**Work instruction**:
All entries below are to be written out again exactly, but no picture is to be copied.

[Source texts of formatted documents]
>>>>
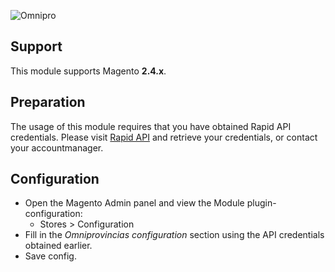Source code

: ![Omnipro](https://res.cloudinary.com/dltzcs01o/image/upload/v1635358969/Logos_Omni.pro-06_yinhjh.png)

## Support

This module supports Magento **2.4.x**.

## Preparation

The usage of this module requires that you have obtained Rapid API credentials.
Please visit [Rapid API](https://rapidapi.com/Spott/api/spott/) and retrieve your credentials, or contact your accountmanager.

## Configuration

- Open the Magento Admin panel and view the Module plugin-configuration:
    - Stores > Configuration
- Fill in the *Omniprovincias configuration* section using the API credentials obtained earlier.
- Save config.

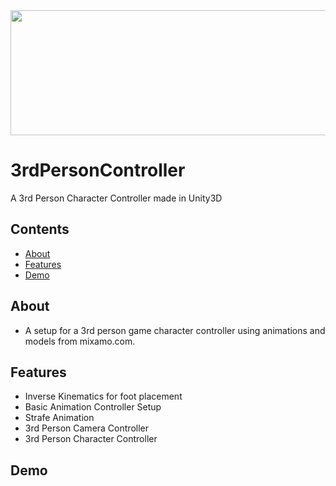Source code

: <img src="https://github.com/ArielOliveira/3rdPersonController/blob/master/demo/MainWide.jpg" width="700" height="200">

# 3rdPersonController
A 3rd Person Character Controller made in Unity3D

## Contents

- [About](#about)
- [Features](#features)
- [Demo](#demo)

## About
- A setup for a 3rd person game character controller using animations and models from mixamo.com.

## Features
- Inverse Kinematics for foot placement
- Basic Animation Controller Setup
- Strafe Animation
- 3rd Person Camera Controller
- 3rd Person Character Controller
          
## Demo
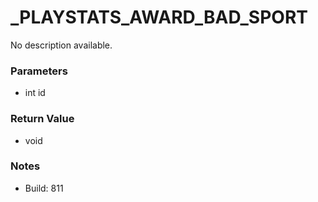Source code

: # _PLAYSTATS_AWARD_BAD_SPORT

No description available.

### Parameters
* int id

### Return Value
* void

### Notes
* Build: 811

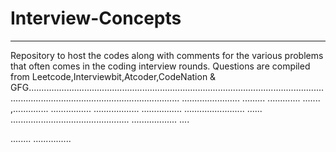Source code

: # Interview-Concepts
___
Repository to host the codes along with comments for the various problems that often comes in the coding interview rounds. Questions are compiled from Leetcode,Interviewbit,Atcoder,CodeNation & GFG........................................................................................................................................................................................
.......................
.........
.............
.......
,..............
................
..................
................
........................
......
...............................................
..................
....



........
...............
<<<<
**Written answer**:
Source code

: ![Omnipro](https://res.cloudinary.com/dltzcs01o/image/upload/v1635358969/Logos_Omni.pro-06_yinhjh.png)

## Support

This module supports Magento **2.4.x**.

## Preparation

The usage of this module requires that you have obtained Rapid API credentials.
Please visit [Rapid API](https://rapidapi.com/Spott/api/spott/) and retrieve your credentials, or contact your accountmanager.

## Configuration

- Open the Magento Admin panel and view the Module plugin-configuration:
    - Stores > Configuration
- Fill in the *Omniprovincias configuration* section using the API credentials obtained earlier.
- Save config.

Source code

: <img src="https://github.com/ArielOliveira/3rdPersonController/blob/master/demo/MainWide.jpg" width="700" height="200">

# 3rdPersonController
A 3rd Person Character Controller made in Unity3D

## Contents

- [About](#about)
- [Features](#features)
- [Demo](#demo)

## About
- A setup for a 3rd person game character controller using animations and models from mixamo.com.

## Features
- Inverse Kinematics for foot placement
- Basic Animation Controller Setup
- Strafe Animation
- 3rd Person Camera Controller
- 3rd Person Character Controller
          
## Demo
Source code

: # _PLAYSTATS_AWARD_BAD_SPORT

No description available.

### Parameters
* int id

### Return Value
* void

### Notes
* Build: 811

Source code

: # Interview-Concepts
___
Repository to host the codes along with comments for the various problems that often comes in the coding interview rounds. Questions are compiled from Leetcode,Interviewbit,Atcoder,CodeNation & GFG........................................................................................................................................................................................
.......................
.........
.............
.......
,..............
................
..................
................
........................
......
...............................................
..................
....



........
...............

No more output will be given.